Having something like that would allow for incremental/iterative programmatic deployments like in the API v1 which would be awesome.

Hi @sihanwang41, yes, inference would happen directly. What the S3 link is useful for is for programmatic deployment and exposing these models in the first place. Imagine i have a process upstream that trains a model, saves the binary in S3 and calls a Ray Serve "standard serving class" asking "please create a new endpoint to deploy this model i just trained, this is the S3 link"

Dec 18 '22 06:12 andreapiso

This is a great addition.

I would also add that this type of "get/update" API would be really helpful for my use case, which is trying to run a deployment and send requests via the python API programmatically.

Another thing that is useful in development is the ability to "delete" a deployment (i.e., change the port that it is bound on).

Dec 23 '22 05:12 richardliaw

I think it is important to note, that this change (lack of support for running multiple applications in the v2.x API) also permanently and irreparably breaks integrations like the Haystack-Ray integration and if this functionality is not restored in v2.x then likely will cause the loss of Haystack users who are using or considering using Ray Serve as a backend.

In Haystack the NLP pipeline runs locally and deploys its components individually (as individual deployments) onto Ray Serve and then keeps the ServeHandle for each. At runtime it calls each of those ServeHandles as the data progresses through the Haystack NLP pipeline. This happens this way, so we can have Haystack pipeline components which are NOT deployed to Ray Serve (for various reasons) while other components of the same pipeline are deployed to Ray Serve. This mix-and-match approach allows great flexibility.

Also this same approach allows for the reuse of the same component at runtime between multiple separate Haystack apps on the component level. So if there are two Haystack apps with two different pipelines but those pipelines have overlapping components, then those components won't need to be deployed onto Ray Serve twice and wasting expensive resources (like GPUs), but can be deployed only once and reused between the two Haystack apps. For example Haystack Pipeline A deployed a "Reader" component as part of its NLP pipeline to Ray Serve, then another Haystack Pipeline B can use the same "Reader" component from Ray Serve, without needed to deploy its own copy. This is achieved by the ServeHandle returning the same handle as long as the deployment name and version is the same. This is important for resource re-use. This is why we also mourn the loss of the version parameter in v2.x, but we can potentially work around it with the name, just gets less clear that way.
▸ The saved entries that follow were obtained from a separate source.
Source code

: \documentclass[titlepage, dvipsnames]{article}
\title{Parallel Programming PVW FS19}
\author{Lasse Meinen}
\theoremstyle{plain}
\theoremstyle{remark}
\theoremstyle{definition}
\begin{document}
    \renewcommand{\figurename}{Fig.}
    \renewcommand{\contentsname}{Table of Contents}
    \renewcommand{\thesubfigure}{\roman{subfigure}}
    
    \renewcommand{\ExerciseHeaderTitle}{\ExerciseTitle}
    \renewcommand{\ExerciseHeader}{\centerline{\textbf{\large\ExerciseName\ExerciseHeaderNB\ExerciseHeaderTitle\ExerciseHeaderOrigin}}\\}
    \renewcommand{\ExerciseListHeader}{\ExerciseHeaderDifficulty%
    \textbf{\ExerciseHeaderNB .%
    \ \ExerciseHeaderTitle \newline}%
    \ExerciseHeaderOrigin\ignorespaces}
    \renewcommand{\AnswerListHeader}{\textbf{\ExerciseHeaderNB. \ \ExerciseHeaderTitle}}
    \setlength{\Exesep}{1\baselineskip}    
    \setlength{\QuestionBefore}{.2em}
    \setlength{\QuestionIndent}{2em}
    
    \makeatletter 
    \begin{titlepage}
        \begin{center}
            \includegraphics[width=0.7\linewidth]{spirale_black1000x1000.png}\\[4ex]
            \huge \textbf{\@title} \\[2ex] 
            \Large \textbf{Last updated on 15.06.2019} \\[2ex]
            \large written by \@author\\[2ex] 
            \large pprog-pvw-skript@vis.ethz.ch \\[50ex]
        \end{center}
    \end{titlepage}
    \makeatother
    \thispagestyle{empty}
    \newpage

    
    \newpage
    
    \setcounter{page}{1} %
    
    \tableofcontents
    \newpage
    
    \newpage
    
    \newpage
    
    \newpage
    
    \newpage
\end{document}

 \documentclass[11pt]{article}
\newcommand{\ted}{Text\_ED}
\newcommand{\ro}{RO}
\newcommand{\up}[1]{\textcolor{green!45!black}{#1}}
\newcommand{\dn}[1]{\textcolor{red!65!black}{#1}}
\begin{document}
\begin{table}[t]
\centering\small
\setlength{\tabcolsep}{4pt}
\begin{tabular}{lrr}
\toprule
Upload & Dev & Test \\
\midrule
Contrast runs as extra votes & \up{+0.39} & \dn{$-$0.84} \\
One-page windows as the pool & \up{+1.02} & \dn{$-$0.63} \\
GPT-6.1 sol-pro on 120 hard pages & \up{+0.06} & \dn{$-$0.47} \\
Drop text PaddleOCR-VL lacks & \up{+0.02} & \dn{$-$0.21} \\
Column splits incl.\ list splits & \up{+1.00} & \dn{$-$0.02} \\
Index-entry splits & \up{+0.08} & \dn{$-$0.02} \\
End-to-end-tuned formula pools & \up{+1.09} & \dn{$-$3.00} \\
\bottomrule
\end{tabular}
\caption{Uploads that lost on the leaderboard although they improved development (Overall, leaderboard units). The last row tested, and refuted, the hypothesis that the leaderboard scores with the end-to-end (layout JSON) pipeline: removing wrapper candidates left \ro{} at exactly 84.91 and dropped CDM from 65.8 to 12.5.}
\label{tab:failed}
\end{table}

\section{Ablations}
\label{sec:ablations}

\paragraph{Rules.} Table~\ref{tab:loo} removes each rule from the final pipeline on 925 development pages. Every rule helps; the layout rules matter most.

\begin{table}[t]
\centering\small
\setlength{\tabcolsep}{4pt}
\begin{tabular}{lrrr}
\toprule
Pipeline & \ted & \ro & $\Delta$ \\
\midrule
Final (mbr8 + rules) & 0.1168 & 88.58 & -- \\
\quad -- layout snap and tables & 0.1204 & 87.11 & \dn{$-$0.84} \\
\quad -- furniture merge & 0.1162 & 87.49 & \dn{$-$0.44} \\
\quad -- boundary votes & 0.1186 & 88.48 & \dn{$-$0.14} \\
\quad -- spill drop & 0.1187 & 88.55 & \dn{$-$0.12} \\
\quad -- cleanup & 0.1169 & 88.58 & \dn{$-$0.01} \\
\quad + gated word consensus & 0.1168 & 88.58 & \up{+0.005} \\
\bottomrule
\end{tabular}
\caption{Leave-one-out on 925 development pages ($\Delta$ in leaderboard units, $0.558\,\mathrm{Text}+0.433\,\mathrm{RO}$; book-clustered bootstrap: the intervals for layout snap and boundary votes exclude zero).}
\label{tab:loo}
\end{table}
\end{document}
@shrekris-anyscale has told me that this should be possible with the new design, by using graph with individual deployments - as long as the graph abstraction is lightweight enough. So Haystack would deploy each component of its Haystack NLP Pipeline as a separate graph onto Ray Serve and keep the handle for each of those deployed graphs, something like:

# Haystack NLP Pipeline - component #1:
@serve.deployment
def f1():
    ...

graph1 = f1.bind()
handle1 = serve.run(graph1)
haystack.store(handle1)

# Haystack NLP Pipeline - component #2:
@serve.deployment
def f2():
    ...

graph2 = f2.bind()
handle2 = serve.run(graph2)
haystack.store(handle2)
...

Which is the same pattern Haystack follows today with Ray v1.x API, except instead of bind() and serve.run() it uses the deploy() and get_handle() and then at runtime ray.get() with remote(). (see here and then here)

Dec 30 '22 00:12 zoltan-fedor

This is really great!

I am currently using multiple applications in a single cluster with Ray 1.x. These proposed changes make possible to have this on Ray 2.x, probably with minor changes on the application side. Also, I could use single models or model graphs.

Jan 01 '23 22:01 lasp73

Hi, is there any update on this? Also, how can I currently support multiple apps? I have 1 cluster with multiple apps using .deploy(). I am trying to use .bind() but it's not possible due to the limitation. What can I do currently to change my code to run .bind()?

Feb 06 '23 05:02 TUB-hasib

If you want to support multiple apps, you will need to use deploy until the changes discussed in the RFC make it in.

Feb 06 '23 05:02 andreapiso

@andreapiso Is there any way around it? for example, creating a separate cluster for each app. or putting models of all the apps in a single model. Based on the route decisions, it will decide which model part to invoke.

Feb 06 '23 10:02 TUB-hasib

Here's an approach for deploying multiple deployments that are defined with FastAPI semantics with a single head/ingress deployment that routes to the child deployments. It's probably not the solution to everyone's use case that is following this issue, but it was the solution to mine.

This was adapted from working code; there are lots of missing import statements and such. Hopefully you can get the gist of how this works.

# test_resource.py

app_a = FastAPI()  # each deployment must have its own FastAPI app

@serve.deployment(ray_actor_options={'num_cpus': 1})
@serve.ingress(app_a)
class TestResourceUpdateDeployment:
    @app_a.patch('/test_resource/{test_resource_id}', response_model=TestResourceResponse)
    def update_test_resource(
        self,
        test_resource_data: TestResourceData,
        test_resource_id: str,
    ) -> TestResource:
        test_resource = TestResource.find(test_resource_id)
        test_resource.update(test_resource_data).save()
        return test_resource


test_resource_update_deployment = TestResourceUpdateDeployment.bind()  # type: ignore

# ingress.py

from fastapi import FastAPI
from fastapi.routing import APIRoute
from mantium.logging import get_logger
from ray import serve
from ray.dag.class_node import ClassNode
from starlette.requests import Request
from starlette.responses import JSONResponse
from starlette.routing import Match

from test_resource import app_a, test_resource_update_deployment

@serve.deployment
class IngressDeployment:
    """
    An ingress deployment that routes requests to sub deployments using FastAPI instances.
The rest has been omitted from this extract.